Even though we enjoyed our Thanksgiving dinner in moderation and didn’t literally stuff ourselves like turkeys, my son and I decided to avoid the Black Friday crowds and hike the day after Thanksgiving. We decided to head up to Pierce and Jackson since the weather was going to be nice. I had never been on the section of Webster Cliff Trail between Mizpah Hut and Jackson, and Cameron had never seen the views from Pierce. His last trip up about 2 1/2 years ago was disappointing with a totally socked in summit. When a totally clear Mt. Washington came into view on the ride into Twin Mountain, we knew we’d have a good day for views.
Since we were doing a loop, we parked at Saco Lake, and walked up the 302 to the Crawford Path. We started up the Crawford Path and tried to keep a slow, but steady pace. I didn’t want Cameron to rush the first part of the hike, get too hot and sweaty or run out of energy at the end of the day. We started a little later than I would have liked, but I also knew that once the first major climb was over, we could travel a bit more quickly and still be out of the woods before dark. We also had the option of going down the Mizpah Cutoff from the hut and not going over to Jackson if it was getting too late to hike to the whole loop.
We hiked upwards and decided that our first stop would be the junction with Mizpah Cutoff. It seemed like a very long time before we got there, and rock hopping around all the ice didn’t help. There were plenty of rocks sticking out of the ice, so any sort of traction would have probably been damaged and not much help. We also encountered a very large blowdown between Gibbs Falls and the Mizpah Cutoff. I took the herd path and Cameron climbed through it.
We rock hopped and worked on safe ice traveling skills, and finally, just when Cameron was about to give up on the junction, I saw the signs. We sat on a log and brought out the trail mix, which of course attracted the grey jays. Cameron had seen the grey jays before, but he had never actually had one land on his hand and take food from him. He was delighted by the birds and surprised at how bold and unafraid that they were. I think this was the highlight of his hike.
Once we were done, we headed up the trail, followed by the jays for quite some time. Eventually we made it to the junction of Webster Cliff Trail and took the right hand turn up to the summit of Pierce. The views were really great, with all the higher summits totally in the clear.

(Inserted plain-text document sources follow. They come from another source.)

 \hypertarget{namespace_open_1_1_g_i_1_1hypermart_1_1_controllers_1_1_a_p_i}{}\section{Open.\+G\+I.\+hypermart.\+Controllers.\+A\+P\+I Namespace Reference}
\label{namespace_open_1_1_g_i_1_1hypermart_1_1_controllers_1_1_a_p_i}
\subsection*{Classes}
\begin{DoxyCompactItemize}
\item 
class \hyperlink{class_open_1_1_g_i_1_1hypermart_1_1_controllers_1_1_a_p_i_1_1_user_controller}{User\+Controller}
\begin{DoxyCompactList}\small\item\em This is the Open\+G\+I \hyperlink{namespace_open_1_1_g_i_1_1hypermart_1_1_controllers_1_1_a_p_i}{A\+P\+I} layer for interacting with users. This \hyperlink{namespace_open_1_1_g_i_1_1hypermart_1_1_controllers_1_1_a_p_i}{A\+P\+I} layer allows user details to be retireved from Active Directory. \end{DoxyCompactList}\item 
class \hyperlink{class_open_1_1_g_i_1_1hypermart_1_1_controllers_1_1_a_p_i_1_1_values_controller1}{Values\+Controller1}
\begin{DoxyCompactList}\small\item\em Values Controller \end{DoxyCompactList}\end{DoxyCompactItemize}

The surrounding alpine vegetation had shades of green, brown and purple, having turned a few months from their bright green summer colors. We hung out at the summit for a while and then decided it was time to head over to Jackson. Cameron had never been to Mizpah hut, so I said we’d stop on the way by to take a look, even though it was already boarded up for the winter. Carefully picking our way through the ice, we made it past the ladders and soon enough, came to the hut and clearing.
Looking at my watch I knew we’d have enough time to complete the loop, so now it was time for some new trail! I had never been on this portion of the Webster Cliff Trail, so I didn’t quite know what to expect. What we found beside the continuous ice/rock combintaion was an extraordinary number of bog bridges, the most we could remember from any trail we’d ever been on. The trail was actually quite nice, mostly level or going downhill and going through a few meadow-like sections.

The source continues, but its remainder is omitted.